In the art world too, some ‘fixed values’ at the time were - permanently? - jeopardised. From 1966 onwards, for example, Daniel Buren contributed to the criticism of traditional painting that echoed on all sides. The artist scarcely deviated from the radical answer he came up with at the time, for over half a century, if at all.

Buren’s ‘degree zero’ of painting looks like a rigid visual formula. We see a sequence of vertical stripes that are each 8.7cm wide. They always have identical measurements and are created in two alternating colours. So, we wouldn’t immediately refer to Buren’s art as exuberant. The fact that the artist found inspiration for ‘his stripes’ on a Parisian textile market is equally prosaic. So, anyone who has held up his work against the canopy of a Parisian bistro is not entirely wrong.

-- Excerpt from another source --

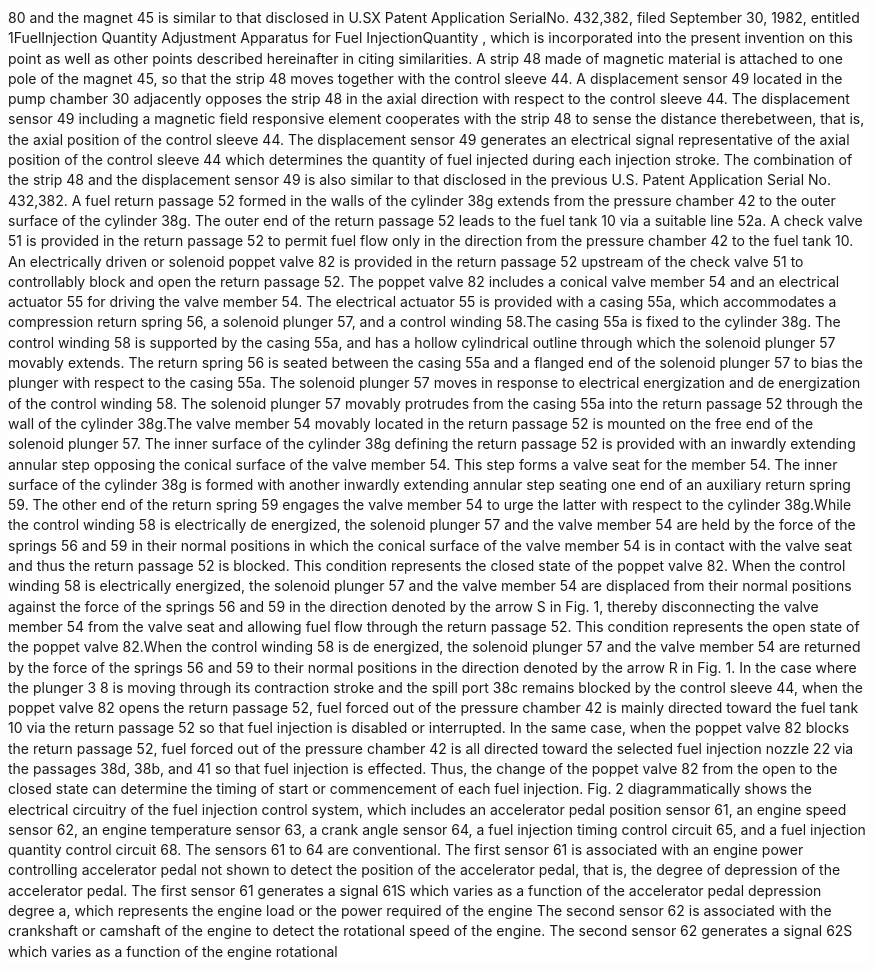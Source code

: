 80 and the magnet 45 is similar to that disclosed in U.SX Patent Application SerialNo. 432,382, filed September 30, 1982, entitled 1FuelInjection Quantity Adjustment Apparatus for Fuel InjectionQuantity , which is incorporated into the present invention on this point as well as other points described hereinafter in citing similarities. A strip 48 made of magnetic material is attached to one pole of the magnet 45, so that the strip 48 moves together with the control sleeve 44. A displacement sensor 49 located in the pump chamber 30 adjacently opposes the strip 48 in the axial direction with respect to the control sleeve 44. The displacement sensor 49 including a magnetic field responsive element cooperates with the strip 48 to sense the distance therebetween, that is, the axial position of the control sleeve 44. The displacement sensor 49 generates an electrical signal representative of the axial position of the control sleeve 44 which determines the quantity of fuel injected during each injection stroke. The combination of the strip 48 and the displacement sensor 49 is also similar to that disclosed in the previous U.S. Patent Application Serial No. 432,382. A fuel return passage 52 formed in the walls of the cylinder 38g extends from the pressure chamber 42 to the outer surface of the cylinder 38g. The outer end of the return passage 52 leads to the fuel tank 10 via a suitable line 52a. A check valve 51 is provided in the return passage 52 to permit fuel flow only in the direction from the pressure chamber 42 to the fuel tank 10. An electrically driven or solenoid poppet valve 82 is provided in the return passage 52 upstream of the check valve 51 to controllably block and open the return passage 52. The poppet valve 82 includes a conical valve member 54 and an electrical actuator 55 for driving the valve member 54. The electrical actuator 55 is provided with a casing 55a, which accommodates a compression return spring 56, a solenoid plunger 57, and a control winding 58.The casing 55a is fixed to the cylinder 38g. The control winding 58 is supported by the casing 55a, and has a hollow cylindrical outline through which the solenoid plunger 57 movably extends. The return spring 56 is seated between the casing 55a and a flanged end of the solenoid plunger 57 to bias the plunger with respect to the casing 55a. The solenoid plunger 57 moves in response to electrical energization and de energization of the control winding 58. The solenoid plunger 57 movably protrudes from the casing 55a into the return passage 52 through the wall of the cylinder 38g.The valve member 54 movably located in the return passage 52 is mounted on the free end of the solenoid plunger 57. The inner surface of the cylinder 38g defining the return passage 52 is provided with an inwardly extending annular step opposing the conical surface of the valve member 54. This step forms a valve seat for the member 54. The inner surface of the cylinder 38g is formed with another inwardly extending annular step seating one end of an auxiliary return spring 59. The other end of the return spring 59 engages the valve member 54 to urge the latter with respect to the cylinder 38g.While the control winding 58 is electrically de energized, the solenoid plunger 57 and the valve member 54 are held by the force of the springs 56 and 59 in their normal positions in which the conical surface of the valve member 54 is in contact with the valve seat and thus the return passage 52 is blocked. This condition represents the closed state of the poppet valve 82. When the control winding 58 is electrically energized, the solenoid plunger 57 and the valve member 54 are displaced from their normal positions against the force of the springs 56 and 59 in the direction denoted by the arrow S in Fig. 1, thereby disconnecting the valve member 54 from the valve seat and allowing fuel flow through the return passage 52. This condition represents the open state of the poppet valve 82.When the control winding 58 is de energized, the solenoid plunger 57 and the valve member 54 are returned by the force of the springs 56 and 59 to their normal positions in the direction denoted by the arrow R in Fig. 1. In the case where the plunger 3 8 is moving through its contraction stroke and the spill port 38c remains blocked by the control sleeve 44, when the poppet valve 82 opens the return passage 52, fuel forced out of the pressure chamber 42 is mainly directed toward the fuel tank 10 via the return passage 52 so that fuel injection is disabled or interrupted. In the same case, when the poppet valve 82 blocks the return passage 52, fuel forced out of the pressure chamber 42 is all directed toward the selected fuel injection nozzle 22 via the passages 38d, 38b, and 41 so that fuel injection is effected. Thus, the change of the poppet valve 82 from the open to the closed state can determine the timing of start or commencement of each fuel injection. Fig. 2 diagrammatically shows the electrical circuitry of the fuel injection control system, which includes an accelerator pedal position sensor 61, an engine speed sensor 62, an engine temperature sensor 63, a crank angle sensor 64, a fuel injection timing control circuit 65, and a fuel injection quantity control circuit 68. The sensors 61 to 64 are conventional. The first sensor 61 is associated with an engine power controlling accelerator pedal not shown to detect the position of the accelerator pedal, that is, the degree of depression of the accelerator pedal. The first sensor 61 generates a signal 61S which varies as a function of the accelerator pedal depression degree a, which represents the engine load or the power required of the engine The second sensor 62 is associated with the crankshaft or camshaft of the engine to detect the rotational speed of the engine. The second sensor 62 generates a signal 62S which varies as a function of the engine rotational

No emotion, no illusion, no representation and not even a workshop. No matter how small-minded it may sound, according to Buren it is just about broadening of our field of vision. Because only monotonous stripes can be seen, they divert our gaze to the environment in which they were installed. What role does it play? Is it neutral? Not without reason are Buren’s stripes very much dependent on their medium, whether it is canvas, a wall, posters, the bodywork of trams and buses or... a plexiglass plate against a fuchsia wall in a bank building.

Does the wall matter? To what extent does a different context or architecture change our view of it? How independent is this work? Where does it begin and where does it end?